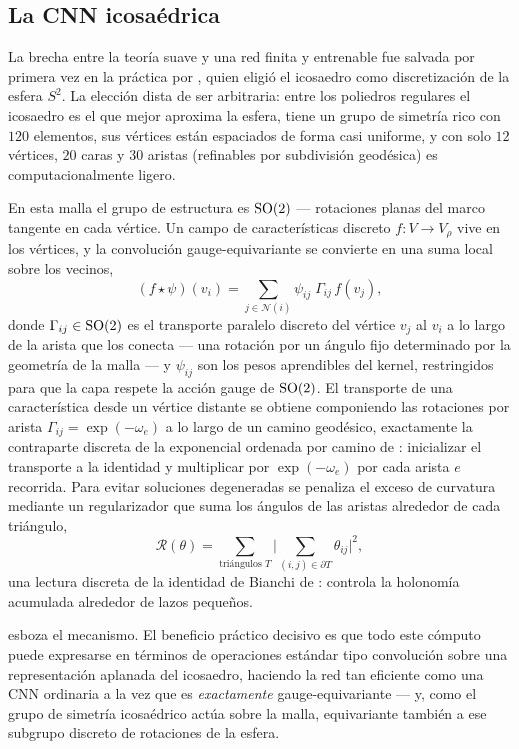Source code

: \subsection{La CNN icosa\'edrica}
\label{sec:gauge:icosahedral}

La brecha entre la teor\'ia suave y una red finita y entrenable fue salvada por
primera vez en la pr\'actica por \citet{cohen2019gaugeequivariantconvolutional},
quien eligi\'o el icosaedro como discretizaci\'on de la esfera $S^2$. La
elecci\'on dista de ser arbitraria: entre los poliedros regulares el icosaedro es
el que mejor aproxima la esfera, tiene un grupo de simetr\'ia rico con $120$
elementos, sus v\'ertices est\'an espaciados de forma casi uniforme, y con solo
$12$ v\'ertices, $20$ caras y $30$ aristas (refinables por subdivisi\'on
geod\'esica) es computacionalmente ligero.

En esta malla el grupo de estructura es $\SO(2)$ --- rotaciones planas del marco
tangente en cada v\'ertice. Un campo de caracter\'isticas discreto $f\colon V \to
V_\rho$ vive en los v\'ertices, y la convoluci\'on gauge-equivariante se convierte
en una suma local sobre los vecinos,
\[
  (f \star \psi)(v_i) = \sum_{j \in \mathcal{N}(i)}
    \psi_{ij}\; \Gamma_{ij}\, f(v_j),
\]
donde $\Gamma_{ij} \in \SO(2)$ es el transporte paralelo discreto del v\'ertice
$v_j$ al $v_i$ a lo largo de la arista que los conecta --- una rotaci\'on por un
\'angulo fijo determinado por la geometr\'ia de la malla --- y $\psi_{ij}$ son los
pesos aprendibles del kernel, restringidos para que la capa respete la acci\'on
gauge de $\SO(2)$. El transporte de una caracter\'istica desde un v\'ertice
distante se obtiene componiendo las rotaciones por arista $\Gamma_{ij} =
\exp(-\omega_e)$ a lo largo de un camino geod\'esico, exactamente la contraparte
discreta de la exponencial ordenada por camino de :
inicializar el transporte a la identidad y multiplicar por $\exp(-\omega_e)$ por
cada arista $e$ recorrida. Para evitar soluciones degeneradas se penaliza el
exceso de curvatura mediante un regularizador que suma los \'angulos de las
aristas alrededor de cada tri\'angulo,
\[
  \mathcal{R}(\theta) = \sum_{\text{tri\'angulos } T}
    \Big|\sum_{(i,j) \in \partial T} \theta_{ij}\Big|^2,
\]
una lectura discreta de la identidad de Bianchi de :
controla la holonom\'ia acumulada alrededor de lazos peque\~nos.

 esboza el mecanismo. El beneficio pr\'actico
decisivo es que todo este c\'omputo puede expresarse en t\'erminos de operaciones
est\'andar tipo convoluci\'on sobre una representaci\'on aplanada del icosaedro,
haciendo la red tan eficiente como una CNN ordinaria a la vez que es
\emph{exactamente} gauge-equivariante --- y, como el grupo de simetr\'ia
icosa\'edrico act\'ua sobre la malla, equivariante tambi\'en a ese subgrupo
discreto de rotaciones de la esfera.

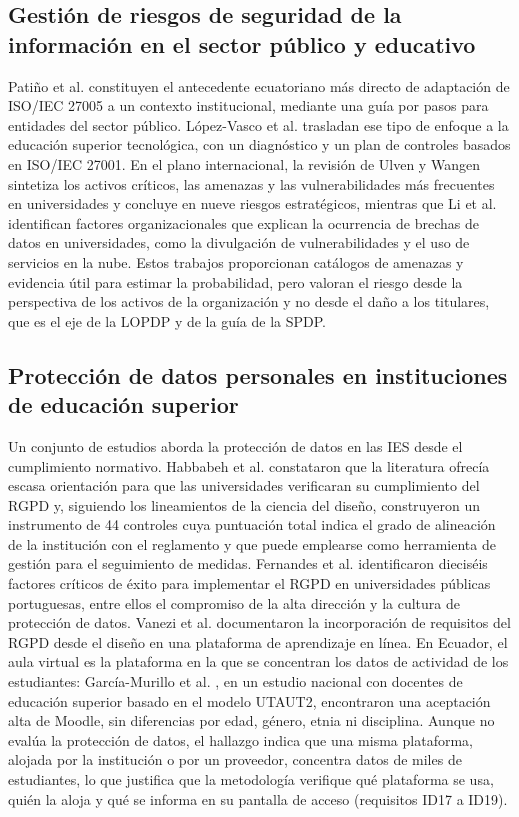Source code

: \subsection{Gestión de riesgos de seguridad de la información en el sector público y educativo}

Patiño et al. \cite{patino2018ict} constituyen el antecedente ecuatoriano más directo de adaptación de ISO/IEC 27005 a un contexto institucional, mediante una guía por pasos para entidades del sector público. López-Vasco et al. \cite{lopezvasco2025iso} trasladan ese tipo de enfoque a la educación superior tecnológica, con un diagnóstico y un plan de controles basados en ISO/IEC 27001. En el plano internacional, la revisión de Ulven y Wangen \cite{ulven2021systematic} sintetiza los activos críticos, las amenazas y las vulnerabilidades más frecuentes en universidades y concluye en nueve riesgos estratégicos, mientras que Li et al. \cite{li2023breach} identifican factores organizacionales que explican la ocurrencia de brechas de datos en universidades, como la divulgación de vulnerabilidades y el uso de servicios en la nube. Estos trabajos proporcionan catálogos de amenazas y evidencia útil para estimar la probabilidad, pero valoran el riesgo desde la perspectiva de los activos de la organización y no desde el daño a los titulares, que es el eje de la LOPDP y de la guía de la SPDP.

\subsection{Protección de datos personales en instituciones de educación superior}

Un conjunto de estudios aborda la protección de datos en las IES desde el cumplimiento normativo. Habbabeh et al. \cite{habbabeh2019assessment} constataron que la literatura ofrecía escasa orientación para que las universidades verificaran su cumplimiento del RGPD y, siguiendo los lineamientos de la ciencia del diseño, construyeron un instrumento de 44 controles cuya puntuación total indica el grado de alineación de la institución con el reglamento y que puede emplearse como herramienta de gestión para el seguimiento de medidas. Fernandes et al. \cite{fernandes2022csf} identificaron dieciséis factores críticos de éxito para implementar el RGPD en universidades públicas portuguesas, entre ellos el compromiso de la alta dirección y la cultura de protección de datos. Vanezi et al. \cite{vanezi2019inform} documentaron la incorporación de requisitos del RGPD desde el diseño en una plataforma de aprendizaje en línea. En Ecuador, el aula virtual es la plataforma en la que se concentran los datos de actividad de los estudiantes: García-Murillo et al. \cite{garcia2023moodle}, en un estudio nacional con docentes de educación superior basado en el modelo UTAUT2, encontraron una aceptación alta de Moodle, sin diferencias por edad, género, etnia ni disciplina. Aunque no evalúa la protección de datos, el hallazgo indica que una misma plataforma, alojada por la institución o por un proveedor, concentra datos de miles de estudiantes, lo que justifica que la metodología verifique qué plataforma se usa, quién la aloja y qué se informa en su pantalla de acceso (requisitos ID17 a ID19).

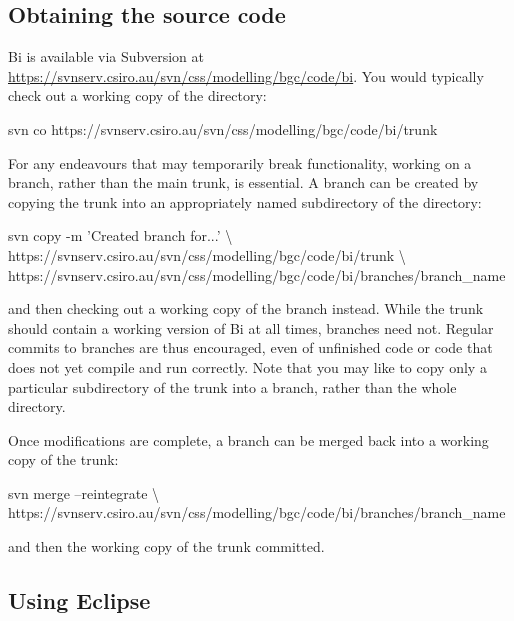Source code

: \subsection{Obtaining the source code}

Bi is available via Subversion at
\href{https://svnserv.csiro.au/svn/css/modelling/bgc/code/bi}{https://svnserv.csiro.au/svn/css/modelling/bgc/code/bi}. You
would typically check out a working copy of the  directory:
\begin{cmdcode}
svn co https://svnserv.csiro.au/svn/css/modelling/bgc/code/bi/trunk
\end{cmdcode}

For any endeavours that may temporarily break functionality, working on a
branch, rather than the main trunk, is essential. A branch can be created by
copying the trunk into an appropriately named subdirectory of the
 directory:
\begin{cmdcode}
svn copy -m 'Created branch for...' \textbackslash
  https://svnserv.csiro.au/svn/css/modelling/bgc/code/bi/trunk \textbackslash
  https://svnserv.csiro.au/svn/css/modelling/bgc/code/bi/branches/branch_name
\end{cmdcode}
and then checking out a working copy of the branch instead. While the trunk
should contain a working version of Bi at all times, branches need
not. Regular commits to branches are thus encouraged, even of unfinished code
or code that does not yet compile and run correctly. Note that you may like to
copy only a particular subdirectory of the trunk into a branch, rather than
the whole directory.

Once modifications are complete, a branch can be merged back into a working
copy of the trunk:
\begin{cmdcode}
svn merge --reintegrate \textbackslash
  https://svnserv.csiro.au/svn/css/modelling/bgc/code/bi/branches/branch_name
\end{cmdcode}
and then the working copy of the trunk committed.

\subsection{Using Eclipse\label{Using_Eclipse}}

□ □ □ □

### Assigned task:
Go through the material and copy each line that contains "malla".

### Solution for this exercise:
En esta malla el grupo de estructura es $\SO(2)$ --- rotaciones planas del marco
\'angulo fijo determinado por la geometr\'ia de la malla --- y $\psi_{ij}$ son los
icosa\'edrico act\'ua sobre la malla, equivariante tambi\'en a ese subgrupo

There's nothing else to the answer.